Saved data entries

------------------------------------------------------------

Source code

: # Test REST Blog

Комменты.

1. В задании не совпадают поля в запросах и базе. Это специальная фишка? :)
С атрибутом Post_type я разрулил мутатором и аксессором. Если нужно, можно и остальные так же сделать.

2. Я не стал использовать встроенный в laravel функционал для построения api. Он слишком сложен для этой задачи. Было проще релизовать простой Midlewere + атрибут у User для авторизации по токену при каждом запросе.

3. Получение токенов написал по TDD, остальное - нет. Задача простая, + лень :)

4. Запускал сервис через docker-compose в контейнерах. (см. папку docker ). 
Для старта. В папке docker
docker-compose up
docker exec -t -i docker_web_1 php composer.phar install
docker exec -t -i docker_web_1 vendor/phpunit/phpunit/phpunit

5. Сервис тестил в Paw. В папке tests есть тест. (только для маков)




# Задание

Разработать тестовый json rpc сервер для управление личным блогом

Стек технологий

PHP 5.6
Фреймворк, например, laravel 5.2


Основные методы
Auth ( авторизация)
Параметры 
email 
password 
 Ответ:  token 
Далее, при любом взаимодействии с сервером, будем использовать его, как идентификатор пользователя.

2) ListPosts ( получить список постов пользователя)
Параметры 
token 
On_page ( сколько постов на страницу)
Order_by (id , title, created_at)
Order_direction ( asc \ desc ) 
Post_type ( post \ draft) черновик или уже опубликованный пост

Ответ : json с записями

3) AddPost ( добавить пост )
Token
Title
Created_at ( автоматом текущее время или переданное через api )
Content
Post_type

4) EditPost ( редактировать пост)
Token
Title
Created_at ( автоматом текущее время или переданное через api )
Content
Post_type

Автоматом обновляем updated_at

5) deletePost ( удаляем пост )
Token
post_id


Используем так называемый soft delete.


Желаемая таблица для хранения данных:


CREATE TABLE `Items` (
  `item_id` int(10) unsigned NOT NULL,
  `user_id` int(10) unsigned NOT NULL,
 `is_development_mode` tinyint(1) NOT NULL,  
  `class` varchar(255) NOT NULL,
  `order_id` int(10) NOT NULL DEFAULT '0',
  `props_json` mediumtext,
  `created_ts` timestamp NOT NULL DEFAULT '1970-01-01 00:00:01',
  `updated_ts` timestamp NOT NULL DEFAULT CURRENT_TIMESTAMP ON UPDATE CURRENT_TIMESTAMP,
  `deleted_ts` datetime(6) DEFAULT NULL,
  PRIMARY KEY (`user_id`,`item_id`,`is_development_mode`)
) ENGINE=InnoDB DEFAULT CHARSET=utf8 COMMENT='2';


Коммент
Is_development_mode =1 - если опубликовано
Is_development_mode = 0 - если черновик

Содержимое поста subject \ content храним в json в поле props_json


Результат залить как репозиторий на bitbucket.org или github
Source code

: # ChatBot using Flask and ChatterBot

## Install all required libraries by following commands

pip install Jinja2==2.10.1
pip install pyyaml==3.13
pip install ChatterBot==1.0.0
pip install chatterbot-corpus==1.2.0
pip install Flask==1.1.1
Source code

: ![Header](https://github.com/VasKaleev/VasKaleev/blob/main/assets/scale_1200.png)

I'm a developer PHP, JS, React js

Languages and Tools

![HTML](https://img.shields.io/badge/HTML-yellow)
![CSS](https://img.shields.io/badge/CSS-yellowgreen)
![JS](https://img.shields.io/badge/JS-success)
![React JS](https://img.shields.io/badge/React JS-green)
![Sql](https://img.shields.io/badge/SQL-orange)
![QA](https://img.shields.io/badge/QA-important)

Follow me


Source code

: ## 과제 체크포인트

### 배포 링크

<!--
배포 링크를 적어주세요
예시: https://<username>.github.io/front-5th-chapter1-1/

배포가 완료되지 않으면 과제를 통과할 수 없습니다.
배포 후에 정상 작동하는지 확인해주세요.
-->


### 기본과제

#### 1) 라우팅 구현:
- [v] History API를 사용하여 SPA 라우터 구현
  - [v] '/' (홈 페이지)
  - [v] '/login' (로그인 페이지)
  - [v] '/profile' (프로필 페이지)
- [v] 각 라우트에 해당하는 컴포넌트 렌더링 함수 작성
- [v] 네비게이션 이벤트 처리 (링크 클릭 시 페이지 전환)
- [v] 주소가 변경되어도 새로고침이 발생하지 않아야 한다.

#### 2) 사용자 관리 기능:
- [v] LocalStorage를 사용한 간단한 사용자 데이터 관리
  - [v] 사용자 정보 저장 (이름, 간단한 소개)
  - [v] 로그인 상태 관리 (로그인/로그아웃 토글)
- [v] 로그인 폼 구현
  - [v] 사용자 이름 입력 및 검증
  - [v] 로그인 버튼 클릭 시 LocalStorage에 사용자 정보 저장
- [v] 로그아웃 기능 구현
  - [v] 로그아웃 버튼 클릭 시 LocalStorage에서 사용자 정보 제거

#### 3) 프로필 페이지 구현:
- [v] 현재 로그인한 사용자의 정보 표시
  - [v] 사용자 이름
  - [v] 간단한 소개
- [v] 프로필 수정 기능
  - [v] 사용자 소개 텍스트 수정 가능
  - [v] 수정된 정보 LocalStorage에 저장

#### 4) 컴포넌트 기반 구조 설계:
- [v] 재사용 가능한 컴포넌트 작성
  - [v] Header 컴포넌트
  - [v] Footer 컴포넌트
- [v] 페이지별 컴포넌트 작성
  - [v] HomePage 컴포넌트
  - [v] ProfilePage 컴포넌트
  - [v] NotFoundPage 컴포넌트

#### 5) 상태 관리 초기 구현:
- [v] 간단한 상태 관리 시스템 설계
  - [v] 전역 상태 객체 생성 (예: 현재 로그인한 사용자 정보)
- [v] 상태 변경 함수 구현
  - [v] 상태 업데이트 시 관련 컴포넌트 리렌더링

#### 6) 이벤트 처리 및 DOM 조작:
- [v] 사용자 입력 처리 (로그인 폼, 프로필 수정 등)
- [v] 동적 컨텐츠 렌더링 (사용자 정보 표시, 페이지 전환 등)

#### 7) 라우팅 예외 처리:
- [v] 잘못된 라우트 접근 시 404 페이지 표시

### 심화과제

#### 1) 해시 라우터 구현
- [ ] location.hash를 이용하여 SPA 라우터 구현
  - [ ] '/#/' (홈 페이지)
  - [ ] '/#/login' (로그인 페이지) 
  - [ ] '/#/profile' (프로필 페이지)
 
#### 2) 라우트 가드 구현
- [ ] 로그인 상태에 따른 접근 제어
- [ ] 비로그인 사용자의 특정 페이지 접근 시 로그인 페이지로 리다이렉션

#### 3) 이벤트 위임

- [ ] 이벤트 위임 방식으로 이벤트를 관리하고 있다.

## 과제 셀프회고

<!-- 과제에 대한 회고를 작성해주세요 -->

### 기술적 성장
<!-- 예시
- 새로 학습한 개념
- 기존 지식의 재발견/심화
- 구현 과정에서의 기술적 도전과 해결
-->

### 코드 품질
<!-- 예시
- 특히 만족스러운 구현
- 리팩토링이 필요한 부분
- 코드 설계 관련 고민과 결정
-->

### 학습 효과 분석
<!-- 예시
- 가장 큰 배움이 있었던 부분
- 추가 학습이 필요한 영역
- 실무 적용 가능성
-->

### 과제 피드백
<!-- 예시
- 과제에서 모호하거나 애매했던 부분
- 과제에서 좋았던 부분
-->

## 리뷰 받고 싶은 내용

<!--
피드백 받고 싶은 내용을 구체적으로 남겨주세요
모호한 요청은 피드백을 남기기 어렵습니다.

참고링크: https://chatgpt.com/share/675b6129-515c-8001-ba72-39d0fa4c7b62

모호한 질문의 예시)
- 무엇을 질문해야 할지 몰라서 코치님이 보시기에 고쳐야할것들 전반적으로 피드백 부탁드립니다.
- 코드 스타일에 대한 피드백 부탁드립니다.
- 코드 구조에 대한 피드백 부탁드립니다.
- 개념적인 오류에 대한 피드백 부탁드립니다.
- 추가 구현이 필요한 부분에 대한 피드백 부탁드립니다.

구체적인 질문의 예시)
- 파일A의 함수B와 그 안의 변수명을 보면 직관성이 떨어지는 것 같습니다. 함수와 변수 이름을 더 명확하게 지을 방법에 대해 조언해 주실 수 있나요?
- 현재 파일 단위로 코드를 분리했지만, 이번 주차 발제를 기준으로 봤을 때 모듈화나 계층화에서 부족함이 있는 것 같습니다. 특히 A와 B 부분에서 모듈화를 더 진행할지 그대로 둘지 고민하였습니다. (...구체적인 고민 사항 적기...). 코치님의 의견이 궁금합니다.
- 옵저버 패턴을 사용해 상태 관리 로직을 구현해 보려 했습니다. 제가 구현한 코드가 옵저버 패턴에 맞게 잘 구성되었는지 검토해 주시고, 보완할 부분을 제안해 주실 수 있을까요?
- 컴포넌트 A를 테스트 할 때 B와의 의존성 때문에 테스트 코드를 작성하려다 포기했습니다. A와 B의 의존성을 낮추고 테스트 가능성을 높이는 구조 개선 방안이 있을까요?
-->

------------------------------------------------------------

Please give back the records exactly as written, beginning at the first line and including the line that holds "Order_direction ( asc \ desc )" as the last.

COMPLETED EXERCISE:
Source code

: # Test REST Blog

Комменты.

1. В задании не совпадают поля в запросах и базе. Это специальная фишка? :)
С атрибутом Post_type я разрулил мутатором и аксессором. Если нужно, можно и остальные так же сделать.

2. Я не стал использовать встроенный в laravel функционал для построения api. Он слишком сложен для этой задачи. Было проще релизовать простой Midlewere + атрибут у User для авторизации по токену при каждом запросе.

3. Получение токенов написал по TDD, остальное - нет. Задача простая, + лень :)

4. Запускал сервис через docker-compose в контейнерах. (см. папку docker ). 
Для старта. В папке docker
docker-compose up
docker exec -t -i docker_web_1 php composer.phar install
docker exec -t -i docker_web_1 vendor/phpunit/phpunit/phpunit

5. Сервис тестил в Paw. В папке tests есть тест. (только для маков)




# Задание

Разработать тестовый json rpc сервер для управление личным блогом

Стек технологий

PHP 5.6
Фреймворк, например, laravel 5.2


Основные методы
Auth ( авторизация)
Параметры 
email 
password 
 Ответ:  token 
Далее, при любом взаимодействии с сервером, будем использовать его, как идентификатор пользователя.

2) ListPosts ( получить список постов пользователя)
Параметры 
token 
On_page ( сколько постов на страницу)
Order_by (id , title, created_at)
Order_direction ( asc \ desc ) 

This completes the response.